Spork! I don't really know what he is...


----------



## millionj (Mar 4, 2009)

Elmer the horse


----------



## child911 (Mar 4, 2009)

Peanut, a squirrel I think  :wintergyroid:


----------



## reedstr16 (Mar 4, 2009)

out of the animals  i havea my fave neighbor is scoot who is a duck


----------



## Pup101 (Mar 4, 2009)

Wolves and dogs.


----------



## MattyofAlbion (Mar 4, 2009)

Pup101 said:
			
		

> Wolves and dogs.


lucky is hilarious...


----------



## Resetti 4 Prez (Mar 7, 2009)

When I was younger (about 10 or 11), I had a bit of a crush on Daisy. And she moved out of my first town when I was 13. She currently holds the record for being in a town the longest- 2 years, 9 months.


----------



## Joe (Mar 7, 2009)

Penguin ^.^


----------



## Rene (Mar 7, 2009)

ooh difficult; Eunice, Wendy, Lobo or Chief 
the'four of them are pretty cool, 2 sheeps & 2 wolves


----------



## Kiley (Mar 7, 2009)

poppy the squirle! <3


----------



## julezz (Mar 7, 2009)

dotty the bunny


----------



## KingofHearts (Mar 7, 2009)

I really liked Bob. He is so cool. =D


----------



## Nightray (Mar 7, 2009)

Tipper the cow ^^
Joey the duck


----------



## laneybaney921 (Mar 7, 2009)

marina


----------



## Sky_Kid (Mar 7, 2009)

I also like Astrid the kangaroo


----------



## Nickdude43 (Mar 8, 2009)

Wolfgang the Wolf...

Guy had the coolest house with the entire Triceratops fossil, K.K. Rock blasting, and the Modern furniture.

WHY WON'T HE MOVE TO MY TOWN!?


----------



## Rockman! (Mar 8, 2009)

Felicity.


----------



## nar7155 (Mar 8, 2009)

punchy the cat pwns >


----------



## TigerCrossing (Mar 8, 2009)

Nickdude43 said:
			
		

> Wolfgang the Wolf...
> 
> Guy had the coolest house with the entire Triceratops fossil, K.K. Rock blasting, and the Modern furniture.
> 
> WHY WON'T HE MOVE TO MY TOWN!?


I have Wolfgang


----------



## bud (Mar 8, 2009)

i can't determine my absolute favourite neighbour as they are all awesome but my list is:
Lucy
Vesta
Portia
Rosie
Purrl
Tutu
Caroline
Bob

And the one I don't dislike but don't like either is Violet. She was sooooo rude to all my neighbours


----------



## mmmatlock (Jun 22, 2009)

I picked cat. Here are some of my other favorites:

Blaire
Peanut
Filbert
Gabi
Lucy
Rosie
Kiki
Lucky
Mitzi


----------



## Ti4558 (Mar 19, 2012)

I'll let you guess


----------



## Kip (Mar 20, 2012)

^ Lol


----------



## AndyB (Mar 21, 2012)

If you're going to make a post, first off give it something to go on. It's also a good idea to check the date as to not bump the thread.
This one was pretty old Ti4558 and all you give is "I'll let you guess". 
Also, Kip... you don't help. Both of you, don't do it again.


----------



## Ti4558 (Mar 21, 2012)

AndyB said:


> If you're going to make a post, first off give it something to go on. It's also a good idea to check the date as to not bump the thread.
> This one was pretty old Ti4558 and all you give is "I'll let you guess".
> Also, Kip... you don't help. Both of you, don't do it again.

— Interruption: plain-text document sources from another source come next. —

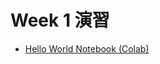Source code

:  # Week 1 演習

  - [Hello World Notebook (Colab)](https://colab.research.google.com/drive/1r8PuDPQtB003OlWspas-f04jBd7scZEr?usp=sharing)
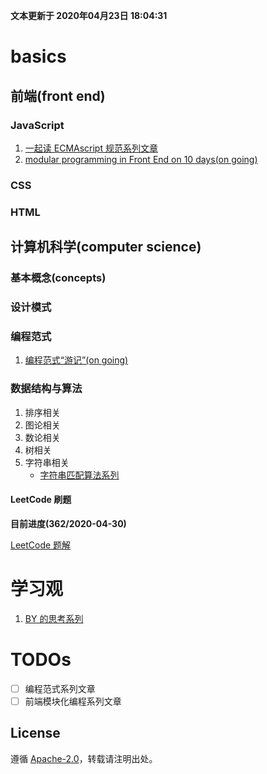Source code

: **文本更新于 2020年04月23日 18:04:31**
# basics
## 前端(front end)
### JavaScript
1. [一起读 ECMAscript 规范系列文章](./integration/es-specification-together.md)
2. [modular programming in Front End on 10 days(on going)]()
### CSS

### HTML

## 计算机科学(computer science)
### 基本概念(concepts)

### 设计模式

### 编程范式
1. [编程范式“游记”(on going)]()

### 数据结构与算法
1. 排序相关
2. 图论相关
3. 数论相关
4. 树相关
5. 字符串相关
    - [字符串匹配算法系列](./integration/string-match-algo.md)
#### LeetCode 刷题
**目前进度(362/2020-04-30)**

[LeetCode 题解](./algorithms/leetcode/README.md)

# 学习观
1. [BY 的思考系列](integration/by-thinking-series.md)

# TODOs
- [ ] 编程范式系列文章
- [ ] 前端模块化编程系列文章

## License
遵循 [Apache-2.0](https://github.com/azl397985856/leetcode/blob/master/LICENSE.txt)，转载请注明出处。
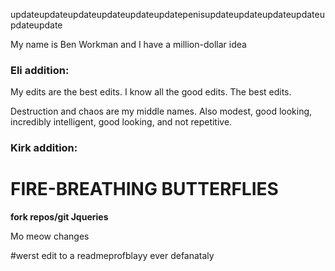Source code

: updateupdateupdateupdateupdateupdatepenisupdateupdateupdateupdateupdateupdate

My name is Ben Workman and I have a million-dollar idea

### Eli addition:
My edits are the best edits. I know all the good edits. The best edits.

Destruction and chaos are my middle names. Also modest, good looking, incredibly intelligent, good looking, and not repetitive.

### Kirk addition:
# FIRE-BREATHING BUTTERFLIES
**fork repos/git Jqueries**

Mo meow changes

#werst edit to a readmeprofblayy ever defanataly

Sorry about that, I will try to check the date before posting.


----------



## Snave_Snovelly (Mar 31, 2012)

Axel, Tank, and Filbert FTW!


----------



## Jake (Mar 31, 2012)

Nan


----------



## JoeysShinyRattata (Apr 1, 2012)

Cesar (ape) is my fav, together from the begining to the end, bro


----------



## BlueBear (Apr 6, 2012)

BlueBear
and Goldie
and Cookie
and Stitches 
<3


----------



## JabuJabule (Apr 6, 2012)

Pierce forever!


----------



## cupcakeluv45 (Apr 9, 2012)

Moe, but I'm sure you could tell, from my signature and profile pic.  I also love Aurora. And Rosie. Hehe Rosie yells at me a lot because I never get on and play... Oops :S


----------



## Hannah6601 (Apr 12, 2012)

Mitzi the Cat


----------



## Hayduke (Apr 13, 2012)

I Really like both of the goats, Nan and Chevre. Sometimes I catch them eating my flowers. I also really like Rowan the tiger. His house is right next to mine and he's been in my town forever. Cesar is rad too. I used to have Wolfgang, but he creeped out of my town when I was time traveling to repair grass. I was sad to see him go, but Static moved in and all was well


----------



## Himawari (May 4, 2012)

I can't choose only one  If I HAD to, I'd choose Bob. Some of my other favorites are Ruby, Goldie, Cookie, Sydney, Bunnie (obviously), Chevre, and Kiki.


----------



## Jake (May 4, 2012)

I have cookie in my town, im making her move out, come steal her?


----------



## Volvagia (Jun 11, 2012)

Freckles, Walker, Bill and Gaston. Hard to choose


----------



## Gandalf (Jun 13, 2012)

Mott or static.. just cause they were from the first neighbours I had in CF and WW that I liked best.


----------



## WhitneyLeigh23 (Jun 16, 2012)

I have two of my favorites, _Whitney_ and _Wolfgang_, I just need my other two, _Jay_ and _Kiki_


----------



## n00srac (Jun 16, 2012)

Mitzi ofcourse!


----------



## Hamusuta (Jun 16, 2012)

My favorite used to be Punchy But then I met Stitches and I fell in love
So yea, my favorite is Stitches


----------



## broadwaythecat (Aug 2, 2012)

mitzi, moe , apollo and queenie


----------



## Croconaw (Jun 10, 2018)

I love Mac. I love all of the dogs.


----------



## TiredStudent (Jun 11, 2018)

I really love Chief!


----------